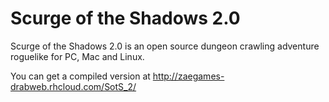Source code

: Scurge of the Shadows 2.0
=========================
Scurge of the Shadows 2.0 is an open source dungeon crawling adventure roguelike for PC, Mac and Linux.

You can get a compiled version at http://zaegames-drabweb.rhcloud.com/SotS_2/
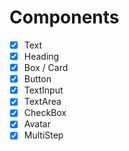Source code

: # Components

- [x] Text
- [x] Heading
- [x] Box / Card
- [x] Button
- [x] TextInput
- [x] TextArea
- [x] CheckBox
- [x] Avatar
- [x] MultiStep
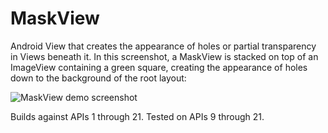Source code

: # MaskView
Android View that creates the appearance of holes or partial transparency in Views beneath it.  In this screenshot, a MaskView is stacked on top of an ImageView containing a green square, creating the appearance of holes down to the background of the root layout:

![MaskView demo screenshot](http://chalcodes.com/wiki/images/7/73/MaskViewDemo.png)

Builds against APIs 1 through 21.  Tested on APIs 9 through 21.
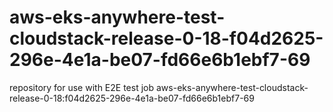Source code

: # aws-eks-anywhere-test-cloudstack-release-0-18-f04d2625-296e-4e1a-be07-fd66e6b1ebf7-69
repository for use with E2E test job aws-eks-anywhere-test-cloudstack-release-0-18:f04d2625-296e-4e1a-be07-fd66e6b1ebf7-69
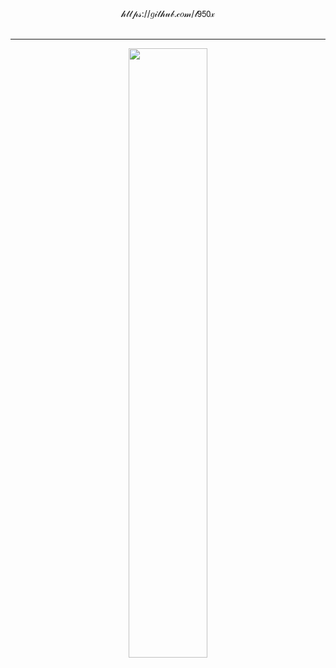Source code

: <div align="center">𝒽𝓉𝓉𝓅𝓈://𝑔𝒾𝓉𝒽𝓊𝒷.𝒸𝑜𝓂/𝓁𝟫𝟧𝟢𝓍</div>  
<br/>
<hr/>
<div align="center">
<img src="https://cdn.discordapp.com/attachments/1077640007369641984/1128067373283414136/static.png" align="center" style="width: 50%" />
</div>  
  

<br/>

++++++++

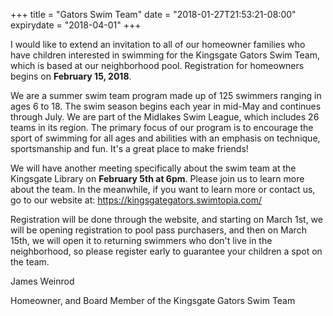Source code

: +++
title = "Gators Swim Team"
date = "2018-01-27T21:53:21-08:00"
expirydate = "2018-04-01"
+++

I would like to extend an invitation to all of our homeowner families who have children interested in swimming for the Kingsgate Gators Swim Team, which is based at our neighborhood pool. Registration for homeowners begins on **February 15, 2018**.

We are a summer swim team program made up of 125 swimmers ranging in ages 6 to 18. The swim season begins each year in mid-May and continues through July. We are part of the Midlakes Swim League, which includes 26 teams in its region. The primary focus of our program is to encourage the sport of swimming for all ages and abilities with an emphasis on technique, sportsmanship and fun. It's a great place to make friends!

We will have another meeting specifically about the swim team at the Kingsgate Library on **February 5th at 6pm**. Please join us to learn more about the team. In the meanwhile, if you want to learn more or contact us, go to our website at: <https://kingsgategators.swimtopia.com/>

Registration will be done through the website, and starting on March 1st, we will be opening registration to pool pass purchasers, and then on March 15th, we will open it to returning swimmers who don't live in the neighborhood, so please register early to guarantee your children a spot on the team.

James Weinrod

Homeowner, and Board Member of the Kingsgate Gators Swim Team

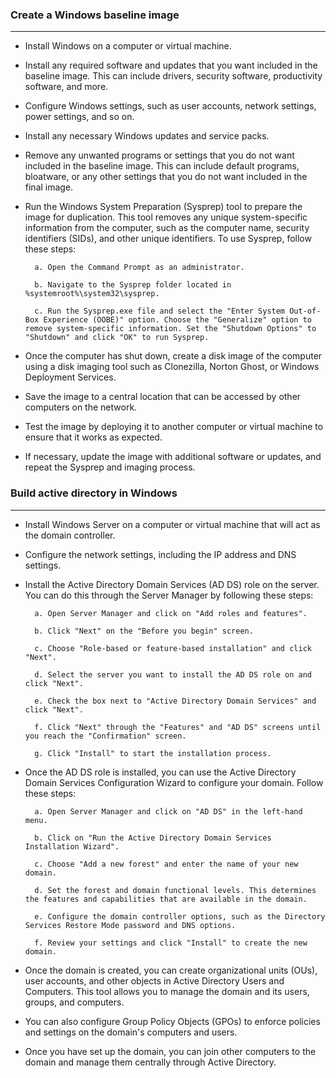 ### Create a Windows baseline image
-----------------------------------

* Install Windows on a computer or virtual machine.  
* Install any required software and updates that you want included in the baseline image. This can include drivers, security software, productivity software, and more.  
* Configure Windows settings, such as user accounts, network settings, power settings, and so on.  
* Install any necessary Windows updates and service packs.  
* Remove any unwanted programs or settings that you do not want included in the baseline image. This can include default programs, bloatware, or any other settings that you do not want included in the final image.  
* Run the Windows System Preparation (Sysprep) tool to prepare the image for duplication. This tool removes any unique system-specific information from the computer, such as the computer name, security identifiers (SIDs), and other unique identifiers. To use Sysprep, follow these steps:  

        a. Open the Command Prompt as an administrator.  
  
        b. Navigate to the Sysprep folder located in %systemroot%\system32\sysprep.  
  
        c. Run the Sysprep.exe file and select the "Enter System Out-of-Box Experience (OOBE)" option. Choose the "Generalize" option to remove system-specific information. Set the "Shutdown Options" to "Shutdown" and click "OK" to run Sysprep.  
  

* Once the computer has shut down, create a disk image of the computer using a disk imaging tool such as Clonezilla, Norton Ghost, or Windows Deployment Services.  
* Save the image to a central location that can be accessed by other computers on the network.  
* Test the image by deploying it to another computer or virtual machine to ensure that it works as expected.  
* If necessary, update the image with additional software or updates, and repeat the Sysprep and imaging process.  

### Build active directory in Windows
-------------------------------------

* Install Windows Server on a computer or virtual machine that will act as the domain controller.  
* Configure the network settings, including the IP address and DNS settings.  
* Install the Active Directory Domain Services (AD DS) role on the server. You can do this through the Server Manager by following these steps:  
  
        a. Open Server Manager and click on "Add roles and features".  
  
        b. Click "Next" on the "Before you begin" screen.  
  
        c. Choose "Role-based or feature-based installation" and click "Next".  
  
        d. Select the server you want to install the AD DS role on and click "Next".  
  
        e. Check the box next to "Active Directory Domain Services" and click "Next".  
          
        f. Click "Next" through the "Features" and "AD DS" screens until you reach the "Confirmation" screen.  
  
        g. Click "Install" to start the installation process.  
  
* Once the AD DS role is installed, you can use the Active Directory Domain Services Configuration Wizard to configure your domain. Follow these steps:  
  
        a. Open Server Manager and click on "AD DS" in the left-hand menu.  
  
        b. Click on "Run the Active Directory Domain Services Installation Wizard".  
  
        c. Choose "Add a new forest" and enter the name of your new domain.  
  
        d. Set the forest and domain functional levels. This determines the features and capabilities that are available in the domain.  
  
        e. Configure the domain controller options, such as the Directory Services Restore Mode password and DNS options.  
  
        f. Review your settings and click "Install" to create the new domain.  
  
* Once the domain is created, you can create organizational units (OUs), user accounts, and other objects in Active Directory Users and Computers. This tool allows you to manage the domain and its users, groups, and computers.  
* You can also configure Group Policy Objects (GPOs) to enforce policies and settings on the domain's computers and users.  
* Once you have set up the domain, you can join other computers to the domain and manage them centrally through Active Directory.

++++++++

Task instructions:
Exact duplication is required for the lines above, from the line that contains "e. Check the" to the line that contains "through Active Directory.", inclusive; omit all others.

Solution for this exercise:
        e. Check the box next to "Active Directory Domain Services" and click "Next".  
          
        f. Click "Next" through the "Features" and "AD DS" screens until you reach the "Confirmation" screen.  
  
        g. Click "Install" to start the installation process.  
  
* Once the AD DS role is installed, you can use the Active Directory Domain Services Configuration Wizard to configure your domain. Follow these steps:  
  
        a. Open Server Manager and click on "AD DS" in the left-hand menu.  
  
        b. Click on "Run the Active Directory Domain Services Installation Wizard".  
  
        c. Choose "Add a new forest" and enter the name of your new domain.  
  
        d. Set the forest and domain functional levels. This determines the features and capabilities that are available in the domain.  
  
        e. Configure the domain controller options, such as the Directory Services Restore Mode password and DNS options.  
  
        f. Review your settings and click "Install" to create the new domain.  
  
* Once the domain is created, you can create organizational units (OUs), user accounts, and other objects in Active Directory Users and Computers. This tool allows you to manage the domain and its users, groups, and computers.  
* You can also configure Group Policy Objects (GPOs) to enforce policies and settings on the domain's computers and users.  
* Once you have set up the domain, you can join other computers to the domain and manage them centrally through Active Directory.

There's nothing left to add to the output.